■ Task brief ■
Give the records again in full, exactly as they are.

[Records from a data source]
================

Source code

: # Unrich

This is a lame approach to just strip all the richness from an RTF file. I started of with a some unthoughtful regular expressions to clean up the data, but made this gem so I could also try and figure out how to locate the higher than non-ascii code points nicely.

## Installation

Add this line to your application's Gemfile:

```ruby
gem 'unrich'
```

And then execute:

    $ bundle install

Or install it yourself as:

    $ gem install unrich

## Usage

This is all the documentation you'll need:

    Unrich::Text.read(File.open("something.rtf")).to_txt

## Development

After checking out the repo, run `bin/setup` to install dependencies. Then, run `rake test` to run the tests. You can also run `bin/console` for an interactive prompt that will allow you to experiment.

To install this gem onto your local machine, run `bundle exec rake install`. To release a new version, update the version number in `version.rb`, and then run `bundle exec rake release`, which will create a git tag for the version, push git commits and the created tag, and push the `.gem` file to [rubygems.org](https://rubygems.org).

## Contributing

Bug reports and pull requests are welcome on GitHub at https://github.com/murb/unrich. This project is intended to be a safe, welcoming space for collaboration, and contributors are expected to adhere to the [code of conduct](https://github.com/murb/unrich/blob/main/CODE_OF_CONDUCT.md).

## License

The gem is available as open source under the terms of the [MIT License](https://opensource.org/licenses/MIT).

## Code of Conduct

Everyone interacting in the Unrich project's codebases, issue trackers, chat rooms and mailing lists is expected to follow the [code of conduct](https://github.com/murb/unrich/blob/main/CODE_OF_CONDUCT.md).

================

■ Completed exercise ■
Source code

: # Unrich

This is a lame approach to just strip all the richness from an RTF file. I started of with a some unthoughtful regular expressions to clean up the data, but made this gem so I could also try and figure out how to locate the higher than non-ascii code points nicely.

## Installation

Add this line to your application's Gemfile:

```ruby
gem 'unrich'
```

And then execute:

    $ bundle install

Or install it yourself as:

    $ gem install unrich

## Usage

This is all the documentation you'll need:

    Unrich::Text.read(File.open("something.rtf")).to_txt

## Development

After checking out the repo, run `bin/setup` to install dependencies. Then, run `rake test` to run the tests. You can also run `bin/console` for an interactive prompt that will allow you to experiment.

To install this gem onto your local machine, run `bundle exec rake install`. To release a new version, update the version number in `version.rb`, and then run `bundle exec rake release`, which will create a git tag for the version, push git commits and the created tag, and push the `.gem` file to [rubygems.org](https://rubygems.org).

## Contributing

Bug reports and pull requests are welcome on GitHub at https://github.com/murb/unrich. This project is intended to be a safe, welcoming space for collaboration, and contributors are expected to adhere to the [code of conduct](https://github.com/murb/unrich/blob/main/CODE_OF_CONDUCT.md).

## License

The gem is available as open source under the terms of the [MIT License](https://opensource.org/licenses/MIT).

## Code of Conduct

Everyone interacting in the Unrich project's codebases, issue trackers, chat rooms and mailing lists is expected to follow the [code of conduct](https://github.com/murb/unrich/blob/main/CODE_OF_CONDUCT.md).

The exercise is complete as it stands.